Swept-spectrum analyzers, in effect, sweep a narrowband filter across a range of frequencies, sequentially measuring one frequency at a time. Unfortunately, sweeping the input works well for stable or repetitive signals, but gives misleading results for signals that change during the sweep. Also, this technique only provides scalar (magnitude only) information, though some other signal characteristics can be derived by further analysis of spectrum measurements.
(a) Swept-Tuned Analysis displays the instantaneous time response of a narrowband IF Filter to the input signal. (b) Vector Analysis uses FFT analysis to transform a set of time domain samples to frequency domain spectra.
The VSA measurement process simulates a parallel bank of filters and overcomes swept limitations by taking a "snapshot", or time-record, of the signal; then processing all frequencies simultaneously. For example, if the input is a transient signal, the entire signal event is captured (meaning all aspects of the signal at that moment in time are digitized and captured); then used by the FFT to compute the "instantaneous" complex spectra versus frequency. This process can be performed in real-time, that is, without missing any part of the input signal. For these reasons the VSA is sometimes referred to as a "Dynamic signal analyzer" or a "Real-Time signal analyzer". The VSA's ability to track a fast-changing signal isn't unlimited however; it depends on the VSA's computational capability.
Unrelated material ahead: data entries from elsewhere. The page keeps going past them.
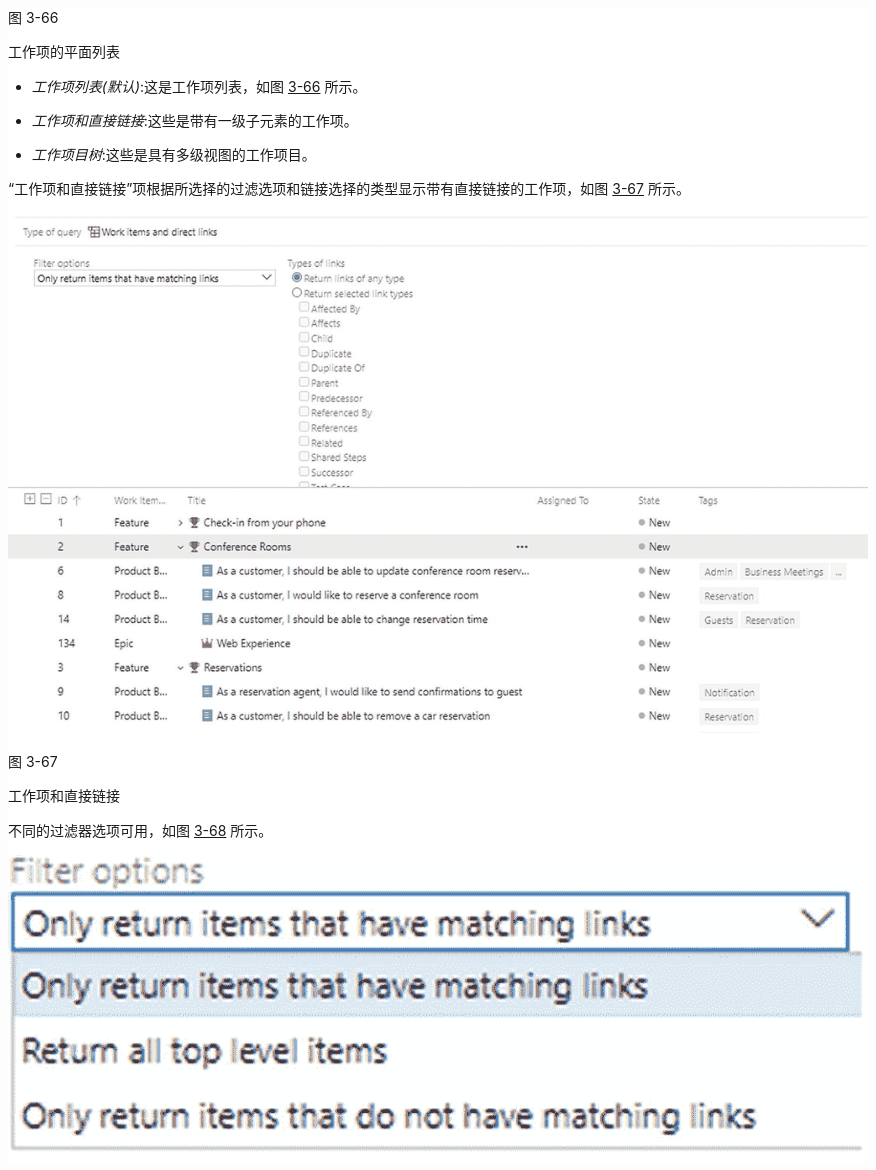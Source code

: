图 3-66

工作项的平面列表

*   *工作项列表(默认)*:这是工作项列表，如图 [3-66](#Fig66) 所示。

*   *工作项和直接链接*:这些是带有一级子元素的工作项。

*   *工作项目树*:这些是具有多级视图的工作项目。

“工作项和直接链接”项根据所选择的过滤选项和链接选择的类型显示带有直接链接的工作项，如图 [3-67](#Fig67) 所示。

![img/501036_1_En_3_Fig67_HTML.jpg](img/501036_1_En_3_Fig67_HTML.jpg)

图 3-67

工作项和直接链接

不同的过滤器选项可用，如图 [3-68](#Fig68) 所示。

![img/501036_1_En_3_Fig68_HTML.jpg](img/501036_1_En_3_Fig68_HTML.jpg)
The VSA decreases measurement time
Parallel processing yields another potential advantage for high-resolution (narrow frequency span) measurements—faster measurement time. If you've used a swept-tuned spectrum analyzer before, you already know that narrow resolution bandwidth (RBW) measurements of small frequency spans are very time-consuming. Swept-tuned analyzers sweep frequencies from point to point slowly enough to allow the analog resolution bandwidth filters settle; by contrast, the VSA measures across the entire frequency span at one time. However, there is analogous VSA settling time due to the digital filters and DSP. This means the VSA sweep speed is limited by data collection and digital processing time rather than analog filters. But this time is usually negligible when compared to the settling time of analog filters. For certain narrow-bandwidth measurements, the VSA can complete a measurement up to 1000 times faster than conventional swept-spectrum analyzers.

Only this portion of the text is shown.